So, coming back to the beginning of this post. HCI is not only about scaling just to support Big Data workloads, it’s also about creating lower time to value and radical ease of use synergies with the application that sits on top of the stack. Having a HCI platform designed from the ground up with the same underlying principles as modern Web-Scale applications, means we are able to remove the operational delays and complexity that tend to act as drag anchors in today’s rapid deployment environments. IT departments are then free to focus on innovations that help the business succeed.

Configuring Docker Storage on Nutanix

I have recently been looking at how best to deploy a container ecosystem on my Nutanix XCP environment. At present I can run a number of containers in a virtual machine (VM). This will give me the required networking, persistent storage and the ability to migrate between hosts. Something that containers are only just becoming capable of in many cases. So that I can scale out my container deployment within my Docker host VM, I am going to have to consider increasing  the available space within /var/lib/docker. By default, if you provide no additional storage/disk for your Docker install, loopback files get created to store your containers/images.
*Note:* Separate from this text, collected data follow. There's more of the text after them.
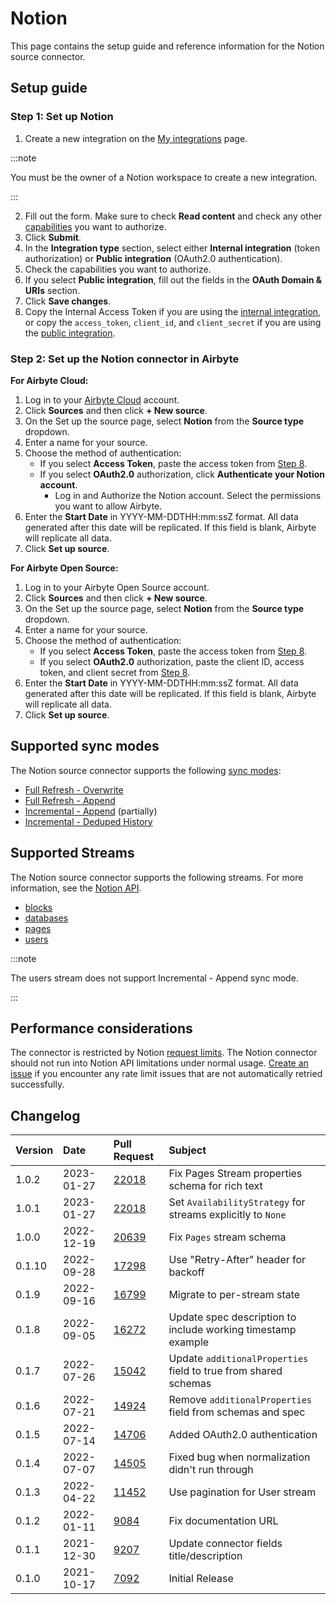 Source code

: # Notion

This page contains the setup guide and reference information for the Notion source connector.

## Setup guide​

### Step 1: Set up Notion​

1. Create a new integration on the [My integrations](https://www.notion.so/my-integrations) page.

:::note

You must be the owner of a Notion workspace to create a new integration.

:::

2. Fill out the form. Make sure to check **Read content** and check any other [capabilities](https://developers.notion.com/reference/capabilities) you want to authorize.
3. Click **Submit**.
4. In the **Integration type** section, select either **Internal integration** (token authorization) or **Public integration** (OAuth2.0 authentication).
5. Check the capabilities you want to authorize.
6. If you select **Public integration**, fill out the fields in the **OAuth Domain & URIs** section.
7. Click **Save changes**.
8. Copy the Internal Access Token if you are using the [internal integration](https://developers.notion.com/docs/authorization#authorizing-internal-integrations), or copy the `access_token`, `client_id`, and `client_secret` if you are using the [public integration](https://developers.notion.com/docs/authorization#authorizing-public-integrations).

### Step 2: Set up the Notion connector in Airbyte

<!-- env:cloud -->
**For Airbyte Cloud:**

1. Log in to your [Airbyte Cloud](https://cloud.airbyte.io/workspaces) account.
2. Click **Sources** and then click **+ New source**.
3. On the Set up the source page, select **Notion** from the **Source type** dropdown.
4. Enter a name for your source.
5. Choose the method of authentication:
      * If you select **Access Token**, paste the access token from [Step 8](#step-1-set-up-notion​).
      * If you select **OAuth2.0** authorization, click **Authenticate your Notion account**.
          * Log in and Authorize the Notion account. Select the permissions you want to allow Airbyte.
6. Enter the **Start Date** in YYYY-MM-DDTHH:mm:ssZ format. All data generated after this date will be replicated. If this field is blank, Airbyte will replicate all data.
7. Click **Set up source**.
<!-- /env:cloud -->

<!-- env:oss -->
**For Airbyte Open Source:**

1. Log in to your Airbyte Open Source account.
2. Click **Sources** and then click **+ New source**.
3. On the Set up the source page, select **Notion** from the **Source type** dropdown.
4. Enter a name for your source.
5. Choose the method of authentication:
      * If you select **Access Token**, paste the access token from [Step 8](#step-1-set-up-notion​).
      * If you select **OAuth2.0** authorization, paste the client ID, access token, and client secret from [Step 8](#step-1-set-up-notion​).
6. Enter the **Start Date** in YYYY-MM-DDTHH:mm:ssZ format. All data generated after this date will be replicated. If this field is blank, Airbyte will replicate all data.
7. Click **Set up source**.
<!-- /env:oss -->

## Supported sync modes

The Notion source connector supports the following [sync modes](https://docs.airbyte.com/cloud/core-concepts#connection-sync-modes):
* [Full Refresh - Overwrite](https://docs.airbyte.com/understanding-airbyte/glossary#full-refresh-sync)
* [Full Refresh - Append](https://docs.airbyte.com/understanding-airbyte/connections/full-refresh-append)
* [Incremental - Append](https://docs.airbyte.com/understanding-airbyte/connections/incremental-append) (partially)
* [Incremental - Deduped History](https://docs.airbyte.com/understanding-airbyte/connections/incremental-deduped-history)

## Supported Streams

The Notion source connector supports the following streams. For more information, see the [Notion API](https://developers.notion.com/reference/intro).

* [blocks](https://developers.notion.com/reference/retrieve-a-block)
* [databases](https://developers.notion.com/reference/retrieve-a-database)
* [pages](https://developers.notion.com/reference/retrieve-a-page)
* [users](https://developers.notion.com/reference/get-user)

:::note

The users stream does not support Incremental - Append sync mode.

:::

## Performance considerations

The connector is restricted by Notion [request limits](https://developers.notion.com/reference/request-limits). The Notion connector should not run into Notion API limitations under normal usage. [Create an issue](https://github.com/airbytehq/airbyte/issues) if you encounter any rate limit issues that are not automatically retried successfully.

## Changelog

| Version | Date       | Pull Request                                             | Subject                                                         |
|:--------|:-----------|:---------------------------------------------------------|:----------------------------------------------------------------|
| 1.0.2   | 2023-01-27 | [22018](https://github.com/airbytehq/airbyte/pull/22574) | Fix Pages Stream properties schema for rich text                                                     |
| 1.0.1   | 2023-01-27 | [22018](https://github.com/airbytehq/airbyte/pull/22018) | Set `AvailabilityStrategy` for streams explicitly to `None`                                                     |
| 1.0.0   | 2022-12-19 | [20639](https://github.com/airbytehq/airbyte/pull/20639) | Fix `Pages` stream schema                                       |
| 0.1.10  | 2022-09-28 | [17298](https://github.com/airbytehq/airbyte/pull/17298) | Use "Retry-After" header for backoff                            |
| 0.1.9   | 2022-09-16 | [16799](https://github.com/airbytehq/airbyte/pull/16799) | Migrate to per-stream state                                     |
| 0.1.8   | 2022-09-05 | [16272](https://github.com/airbytehq/airbyte/pull/16272) | Update spec description to include working timestamp example    |
| 0.1.7   | 2022-07-26 | [15042](https://github.com/airbytehq/airbyte/pull/15042) | Update `additionalProperties` field to true from shared schemas |
| 0.1.6   | 2022-07-21 | [14924](https://github.com/airbytehq/airbyte/pull/14924) | Remove `additionalProperties` field from schemas and spec       |
| 0.1.5   | 2022-07-14 | [14706](https://github.com/airbytehq/airbyte/pull/14706) | Added OAuth2.0 authentication                                   |
| 0.1.4   | 2022-07-07 | [14505](https://github.com/airbytehq/airbyte/pull/14505) | Fixed bug when normalization didn't run through                 |
| 0.1.3   | 2022-04-22 | [11452](https://github.com/airbytehq/airbyte/pull/11452) | Use pagination for User stream                                  |
| 0.1.2   | 2022-01-11 | [9084](https://github.com/airbytehq/airbyte/pull/9084)   | Fix documentation URL                                           |
| 0.1.1   | 2021-12-30 | [9207](https://github.com/airbytehq/airbyte/pull/9207)   | Update connector fields title/description                       |
| 0.1.0   | 2021-10-17 | [7092](https://github.com/airbytehq/airbyte/pull/7092)   | Initial Release                                                 |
This configuration is not particularly performant, so it’s not supported for production.  You can see below how the default setup looks…

# docker info
Containers: 0
Images: 0
Storage Driver: devicemapper
 Pool Name: docker-253:1-33883287-pool
 Pool Blocksize: 65.54 kB
 Backing Filesystem: xfs
 Data file: /dev/loop0
 Metadata file: /dev/loop1
 Data Space Used: 1.821 GB
 Data Space Total: 107.4 GB
 Data Space Available: 50.2 GB
 Metadata Space Used: 1.479 MB
 Metadata Space Total: 2.147 GB
 Metadata Space Available: 2.146 GB
 Udev Sync Supported: true
 Deferred Removal Enabled: false
 Data loop file: /var/lib/docker/devicemapper/devicemapper/data
 Metadata loop file: /var/lib/docker/devicemapper/devicemapper/metadata
 Library Version: 1.02.93 (2015-01-30)
Execution Driver: native-0.2
Logging Driver: json-file
Kernel Version: 4.2.5-201.fc22.x86_64
Operating System: Fedora 22 (Twenty Two)
CPUs: 1
Total Memory: 993.5 MiB
Name: docker-client
ID: VHCA:JO3X:IRF5:44RG:CFZ6:WETN:YBJ2:6IL5:BNDT:FK32:KH6E:UZED

Configuring Docker Storage Options

Looking at the various methods we can use to provide dedicated block storage for Docker containers. With the Devicemapper storage driver Docker automatically creates a base thin device, this is two block devices, one for data and one for metadata. The thin device is automatically formatted with an empty filesystem on creation. This device is the base of all docker images and containers. All base images are snapshots of this device and those images are then in turn used as snapshots for other images and eventually containers. This is the Docker supported production setup. Also, by using LVM based devices as the underlying storage you are then accessing them as raw devices and no longer go through the VFS layer.

Devicemapper : direct-lvm

To begin, create two LVM devices, one for container data and another to hold metadata. By default the loopback method creates a storage pool with 100GB of space. In this example I am creating a 200G LVM volume for data and a 5G metadata volume. I prefer separate volumes where possible for performance reasons. We start by hot-adding the required Nutanix vDisks to the virtual machine (docker-directlvm) guest OS (Fedora22)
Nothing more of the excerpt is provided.